The three most successful major western economies - the USA, Japan and Germany - all share some remarkable traits. All are decentralised, and in more way than one. They all have multiple centre's of economic gravity, lending to a distribution of material and financial prosperity across various regions, as opposed to being concentrated around any one single metropolis. In Germany, Volkswagen's headquarters sits in Lower Saxony, while Toyota's is in Toyota City. The fact that industrial giants such as these auto-manufacturers appeared far from the major cities was not the result of innocent luck.

Core to the development of all three of these economies were systems that consisted of local, community banks. That's right, not the $10,000 dollar suit wearing New York City banker variety, but rather the not-for-profit local savings society, never-needs-to-be-bailed-out type - in Germany these are known as Sparkassen. The USA and Japan had similar ecosystems. While such institutions might appear entirely unsexy to the aspiring finance graduate, this eco-system of local lending institutions - which in the case of Germany has existed for more than 200 years - is a far more effective conduit for efficient capital allocation. Bankers actually have to know and understand the businesses into which they are deploying capital, and this is possible due to close physical proximity and local community. Knowledge around the industries within which they have financial exposure is incubated over time, so that the real risks are well understood. Furthermore, the money is created locally, and circulates within the local economy so as to further promote economic prosperity.

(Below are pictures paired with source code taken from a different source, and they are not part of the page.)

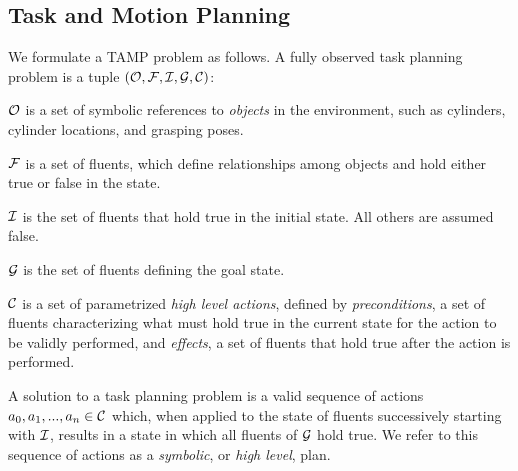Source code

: \subsection{Task and Motion Planning}
We formulate a TAMP problem as follows. A fully observed task planning
problem is a tuple $(\mathcal{O}, \mathcal{F}, \mathcal{I}, \mathcal{G}, \mathcal{C})$:

$\mathcal{O}$ is a set of symbolic references to \emph{objects} in the environment,
such as cylinders, cylinder locations, and grasping poses.

$\mathcal{F}$ is a set of fluents, which define relationships among objects and hold either
true or false in the state.

$\mathcal{I}$ is the set of fluents that hold true in the initial state. All others are assumed false.

$\mathcal{G}$ is the set of fluents defining the goal state.

$\mathcal{C}$ is a set of parametrized \emph{high level actions}, defined by \emph{preconditions}, a set
of fluents characterizing what must hold true in the current state for the action
to be validly performed, and \emph{effects}, a set of fluents that hold true after
the action is performed.

A solution to a task planning problem is a valid sequence of actions
$a_{0}, a_{1}, ..., a_{n} \in \mathcal{C}$ which, when applied to the state of fluents
successively starting with $\mathcal{I}$, results in a state in which all fluents of
$\mathcal{G}$ hold true. We refer to this sequence of actions as a \emph{symbolic}, or
\emph{high level}, plan.





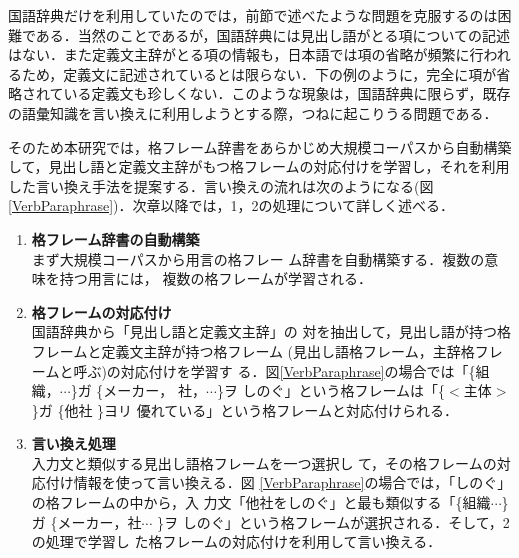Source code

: \begin{figure*}[t]
 \begin{center}
  
  \caption{格フレームの対応付けに基づく用言の言い換え}
  \label{VerbParaphrase}
 \end{center}
\end{figure*}


国語辞典だけを利用していたのでは，前節で述べたような問題を克服するのは困
難である．当然のことであるが，国語辞典には見出し語がとる項についての記述
はない．また定義文主辞がとる項の情報も，日本語では項の省略が頻繁に行われ
るため，定義文に記述されているとは限らない．下の例のように，完全に項が省
略されている定義文も珍しくない．このような現象は，国語辞典に限らず，既存
の語彙知識を言い換えに利用しようとする際，つねに起こりうる問題である．


そのため本研究では，格フレーム辞書をあらかじめ大規模コーパスから自動構築
して，見出し語と定義文主辞がもつ格フレームの対応付けを学習し，それを利用
した言い換え手法を提案する．言い換えの流れは次のようになる(図 \ref{VerbParaphrase})．次章以降では，1，2の処理について詳しく述べる．

\begin{enumerate}
\item {\bf 格フレーム辞書の自動構築\\}まず大規模コーパスから用言の格フレー
      ム辞書を自動構築する\cite{Kawahara01}．複数の意味を持つ用言には，
      複数の格フレームが学習される．

\item {\bf 格フレームの対応付け\\}国語辞典から「見出し語と定義文主辞」の
      対を抽出して，見出し語が持つ格フレームと定義文主辞が持つ格フレーム
      (見出し語格フレーム，主辞格フレームと呼ぶ)の対応付けを学習す
      る．図\ref{VerbParaphrase}の場合では「\{組織，$\cdots$\}ガ \{メーカー，
      社，$\cdots$\}ヲ しのぐ」という格フレームは「\{$<$主体$>$\}ガ \{他社
      \}ヨリ 優れている」という格フレームと対応付けられる．
      
\item {\bf 言い換え処理\\}入力文と類似する見出し語格フレームを一つ選択し
      て，その格フレームの対応付け情報を使って言い換える．図
      \ref{VerbParaphrase}の場合では，「しのぐ」の格フレームの中から，入
      力文「他社をしのぐ」と最も類似する「\{組織$\cdots$\}ガ \{メーカー，社$\cdots$
      \}ヲ しのぐ」という格フレームが選択される．そして，2の処理で学習し
      た格フレームの対応付けを利用して言い換える．
\end{enumerate}




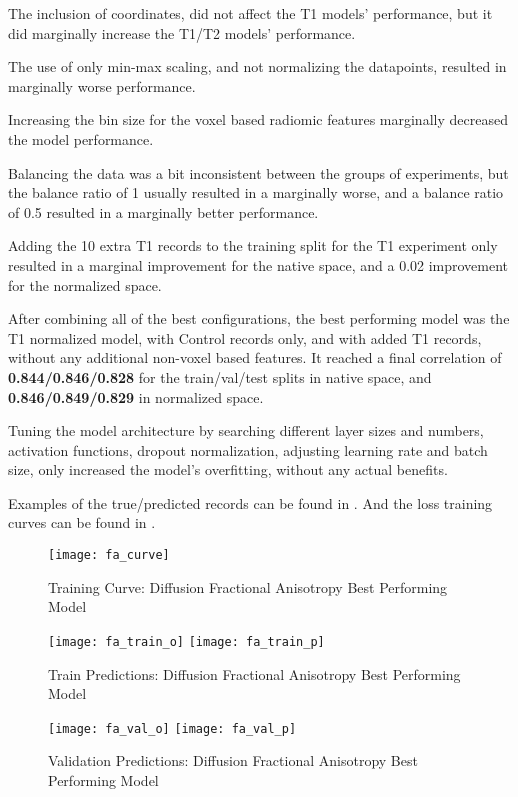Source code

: The inclusion of coordinates, did not affect the T1 models' performance, but it did marginally increase the T1/T2 models' performance.\par
The use of only min-max scaling, and not normalizing the datapoints, resulted in marginally worse performance.\par
Increasing the bin size for the voxel based radiomic features marginally decreased the model performance.\par
Balancing the data was a bit inconsistent between the groups of experiments, but the balance ratio of 1 usually resulted in a marginally worse, and a balance ratio of 0.5 resulted in a marginally better performance.\par
Adding the 10 extra T1 records to the training split for the T1 experiment only resulted in a marginal improvement for the native space, and a 0.02 improvement for the normalized space.\par
After combining all of the best configurations, the best performing model was the T1 normalized model, with Control records only, and with added T1 records, without any additional non-voxel based features. It reached a final correlation of \textbf{0.844/0.846/0.828} for the train/val/test splits in native space, and \textbf{0.846/0.849/0.829} in normalized space.\par
Tuning the model architecture by searching different layer sizes and numbers, activation functions, dropout normalization, adjusting learning rate and batch size, only increased the model’s overfitting, without any actual benefits.\par
Examples of the true/predicted records can be found in  . And the loss training curves can be found in .

\begin{figure}[H]
\centering
\texttt{[image: fa\_curve]}
\caption{Training Curve: Diffusion Fractional Anisotropy Best Performing Model}
\label{fig:curve-fa}
\end{figure}

\begin{figure}[H]
\centering
\texttt{[image: fa\_train\_o]}
\texttt{[image: fa\_train\_p]}
\caption{Train Predictions: Diffusion Fractional Anisotropy Best Performing Model}
\label{fig:pred-tra-fa}
\end{figure}

\begin{figure}[H]
\centering
\texttt{[image: fa\_val\_o]}
\texttt{[image: fa\_val\_p]}
\caption{Validation Predictions: Diffusion Fractional Anisotropy Best Performing Model}
\label{fig:pred-val-fa}
\end{figure}

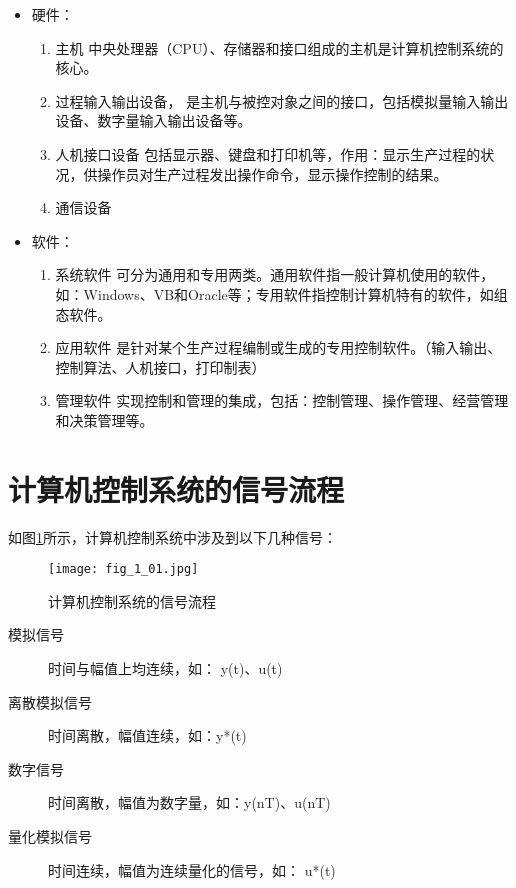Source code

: \begin{itemize}
  \item 硬件：
  \begin{enumerate}
    \item 主机
    中央处理器（CPU）、存储器和接口组成的主机是计算机控制系统的核心。
    \item 过程输入输出设备，
   是主机与被控对象之间的接口，包括模拟量输入输出设备、数字量输入输出设备等。
    \item 人机接口设备
    包括显示器、键盘和打印机等，作用：显示生产过程的状况，供操作员对生产过程发出操作命令，显示操作控制的结果。
    \item 通信设备
  \end{enumerate}


  \item 软件：
  \begin{enumerate}
    \item 系统软件
    可分为通用和专用两类。通用软件指一般计算机使用的软件，如：Windows、VB和Oracle等；专用软件指控制计算机特有的软件，如组态软件。
    \item 应用软件
   是针对某个生产过程编制或生成的专用控制软件。（输入输出、控制算法、人机接口，打印制表）
    \item 管理软件
    实现控制和管理的集成，包括：控制管理、操作管理、经营管理和决策管理等。
  \end{enumerate}

\end{itemize}








\section{计算机控制系统的信号流程}

如图\ref{fig_1_01}所示，计算机控制系统中涉及到以下几种信号：

\begin{figure}[h]
  \centering
  \texttt{[image: fig\_1\_01.jpg]}\\
  \caption{计算机控制系统的信号流程}\label{fig_1_01}
\end{figure}


\begin{description}
  \item[模拟信号] 时间与幅值上均连续，如： y(t)、u(t)
  \item[离散模拟信号] 时间离散，幅值连续，如：y*(t)
  \item[数字信号] 时间离散，幅值为数字量，如：y(nT)、u(nT)
  \item[量化模拟信号] 时间连续，幅值为连续量化的信号，如： u*(t)
\end{description}


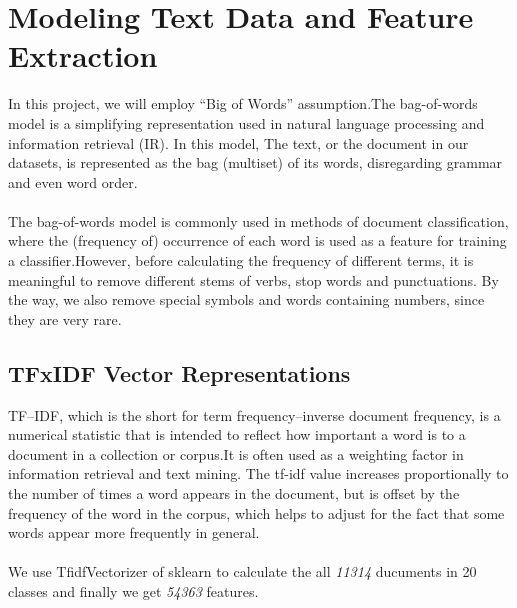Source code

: \documentclass{article}
\begin{document}
\section{Modeling Text Data and Feature Extraction}
In this project, we will employ ``Big of Words'' assumption.The bag-of-words model is a simplifying representation used in natural language processing and information retrieval (IR). In this model, The text, or the document in our datasets, is represented as the bag (multiset) of its words, disregarding grammar and even word order. \\
\\
The bag-of-words model is commonly used in methods of document classification, where the (frequency of) occurrence of each word is used as a feature for training a classifier.However, before calculating the frequency of different terms, it is meaningful to remove different stems of verbs, stop words and punctuations.  By the way, we also remove special symbols and words containing numbers, since they are very rare.
\subsection{TFxIDF Vector Representations}
TF–IDF, which is the short for term frequency–inverse document frequency, is a numerical statistic that is intended to reflect how important a word is to a document in a collection or corpus.It is often used as a weighting factor in information retrieval and text mining. The tf-idf value increases proportionally to the number of times a word appears in the document, but is offset by the frequency of the word in the corpus, which helps to adjust for the fact that some words appear more frequently in general.\\
\\
We use TfidfVectorizer of sklearn to calculate the all \emph{11314} ducuments in 20 classes and finally we get \emph{54363} features.
\end{document}
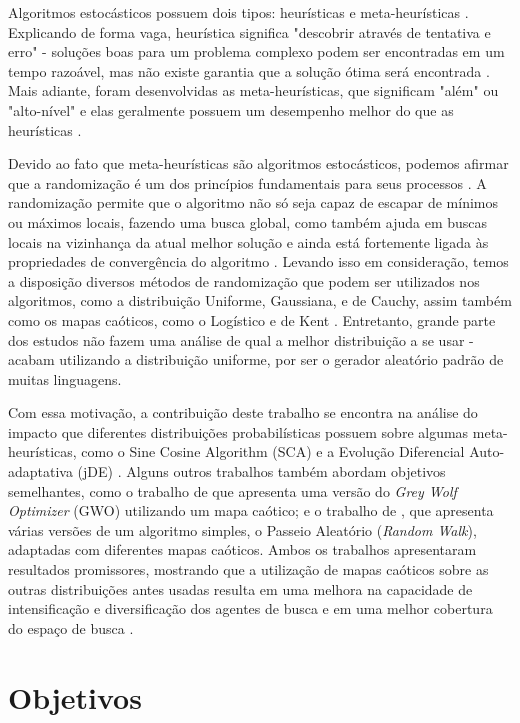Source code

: \documentclass[11pt]{article}
\begin{document}
Algoritmos estocásticos possuem dois tipos: heurísticas e meta-heurísticas \cite{yang}. Explicando de forma vaga, heurística significa "descobrir através de tentativa e erro" - soluções boas para um problema complexo podem ser encontradas em um tempo razoável, mas não existe garantia que a solução ótima será encontrada \cite{yang}. Mais adiante, foram desenvolvidas as meta-heurísticas, que significam "além" ou "alto-nível" e elas geralmente possuem um desempenho melhor do que as heurísticas \cite{yang}.

Devido ao fato que meta-heurísticas são algoritmos estocásticos, podemos afirmar que a randomização é um dos princípios fundamentais para seus processos \cite{yang2}. A randomização permite que o algoritmo não só seja capaz de escapar de mínimos ou máximos locais, fazendo uma busca global, como também ajuda em buscas locais na vizinhança da atual melhor solução \cite{yang2} e ainda está fortemente ligada às propriedades de convergência do algoritmo \cite{caponetto}. Levando isso em consideração, temos a disposição diversos métodos de randomização que podem ser utilizados nos algoritmos, como a distribuição Uniforme, Gaussiana, e de Cauchy, assim também como os mapas caóticos, como o Logístico e de Kent \cite{fister}. Entretanto, grande parte dos estudos não fazem uma análise de qual a melhor distribuição a se usar - acabam utilizando a distribuição uniforme, por ser o gerador aleatório padrão de muitas linguagens.

Com essa motivação, a contribuição deste trabalho se encontra na análise do impacto que diferentes distribuições probabilísticas possuem sobre algumas meta-heurísticas, como o Sine Cosine Algorithm (SCA) \cite{mirjalili} e a Evolução Diferencial Auto-adaptativa (jDE) \cite{brest}. Alguns outros trabalhos também abordam objetivos semelhantes, como o trabalho de \cite{saxena} que apresenta uma versão do \textit{Grey Wolf Optimizer} (GWO) utilizando um mapa caótico; e o trabalho de \cite{jana}, que apresenta várias versões de um algoritmo simples, o Passeio Aleatório (\textit{Random Walk}), adaptadas com diferentes mapas caóticos. Ambos os trabalhos apresentaram resultados promissores, mostrando que a utilização de mapas caóticos sobre as outras distribuições antes usadas resulta em uma melhora na capacidade de intensificação e diversificação dos agentes de busca \cite{saxena} e em uma melhor cobertura do espaço de busca \cite{jana}. 

\section{Objetivos}
\label{obj}
\end{document}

Because wealth was generated across a variety of regions, so too was political power and influence. Indeed most Sparkassen are chaired by elected politicians. From big tech owning our data, to the ever more intrusive role of central banks, to the consolidation and bailout of financial intermediaries, the decades leading up to our current predicament saw ever more centralisation. Central bank digital currencies are just the next misstep on the journey to western irrelevance.

The USA, Japan and Germany proved that smaller financial intermediaries means more economic prosperity. Conversely, from 1922 to 1991 the Soviet Union had exactly one bank.

Wealth is Power

Local, not-for-profit banks were the the most effective way to structure a financial system last century because it reduced the significance of any single financial intermediary and mitigated, at least to some extent, concentrations of wealth and power within economies. That was last century though, before the advent of crypto currencies, distributed ledger technology and Decentralised Finance.

While the situation may seem dire - and it is -, DeFi represents a unique opportunity to remove third parties entirely and democratise the global financial system. Where the local banks underpinned broad-based industrialisation across geographic regions within countries, DeFi can propel us into a new age of broadbased economic revival in a new digital world.

Want to anonymously transact with a vendor on the other side of the world without VISA, Mastercard or the correspondent banking system? Have a new business idea and want to raise capital? Want to invest your savings in an industry you know like the back of your hand? All of this is entirely possible without the approval of the bank or the existence of financial infrastructure and at a fraction of the cost with no risk exposure to any third party and no more government bailouts.

DeFi could represent the abolishment of the entire rent-seeking financial class, and an economic revolution in a post-globalised world. As the United States Dollar fades into the financial abyss, DeFi is the West's chance to stay relevant in a changing world order. We just need to follow the money!